Tout le monde loves a good pout, and Marie Baie Des Anges does not disappoint. Neither
the adolescent strutting of 15-year-old Lolita-in-training Marie (Giocante) nor the
reptilian swagger of her young partner in crime Orso (Malgras) have much to say about
anything other than the merest hint of teenage angst, but boy, do they look good
doing nothing. Pradal's film plays like an homage to the nouvelle vague of Goddard
and Truffaut (and, at times, Rohmer), with Malgras nailing the essence of a youthful
Jean-Paul Belmondo and Giocante carrying off the role of every French starlet since
Jean Seberg.
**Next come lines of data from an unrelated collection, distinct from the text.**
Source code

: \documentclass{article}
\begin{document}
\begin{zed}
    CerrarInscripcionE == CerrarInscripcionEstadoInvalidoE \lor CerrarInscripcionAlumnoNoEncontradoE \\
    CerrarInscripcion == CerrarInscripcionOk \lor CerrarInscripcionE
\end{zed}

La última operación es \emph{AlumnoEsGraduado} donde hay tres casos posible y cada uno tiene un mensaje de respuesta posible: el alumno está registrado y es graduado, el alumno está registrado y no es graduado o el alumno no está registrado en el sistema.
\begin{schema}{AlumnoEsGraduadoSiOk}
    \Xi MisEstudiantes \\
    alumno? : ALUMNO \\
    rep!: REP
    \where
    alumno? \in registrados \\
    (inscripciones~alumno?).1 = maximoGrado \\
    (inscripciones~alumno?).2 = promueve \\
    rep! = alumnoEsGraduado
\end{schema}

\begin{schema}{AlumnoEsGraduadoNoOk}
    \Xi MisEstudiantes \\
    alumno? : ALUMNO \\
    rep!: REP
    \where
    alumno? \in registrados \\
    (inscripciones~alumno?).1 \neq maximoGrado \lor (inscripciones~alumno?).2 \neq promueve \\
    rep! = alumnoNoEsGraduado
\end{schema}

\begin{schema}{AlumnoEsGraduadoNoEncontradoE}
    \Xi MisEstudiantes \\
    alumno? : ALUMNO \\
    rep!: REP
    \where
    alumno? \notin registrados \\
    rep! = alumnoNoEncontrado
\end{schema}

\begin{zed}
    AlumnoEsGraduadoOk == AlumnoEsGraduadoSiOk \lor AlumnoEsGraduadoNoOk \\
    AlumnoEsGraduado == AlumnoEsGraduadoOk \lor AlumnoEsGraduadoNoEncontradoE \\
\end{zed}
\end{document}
Still, Breathless this isn't. Pradal's sun-drenched Riviera locations
add more to the film than the actual plot, which centers around these young hoodlums
in love as they wander around the Bay of Angels, swim, tease American sailors, and
generally slouch about as if they were young, French, and had nothing whatsoever
to worry about. Orso, convincingly bitter at an old enemy, is on a perpetual hunt
for a gun to settle scores, and Marie spends much of the film drawing leers from
the local boys and the aforementioned group of Americans. Both young actors are debuting
in Marie Baie Des Anges, and the production notes mention that neither came to the
project with any sort of acting experience at all, which, frankly, is hard to imagine.
They're terrific in their roles, but you have to wonder if they're acting at all.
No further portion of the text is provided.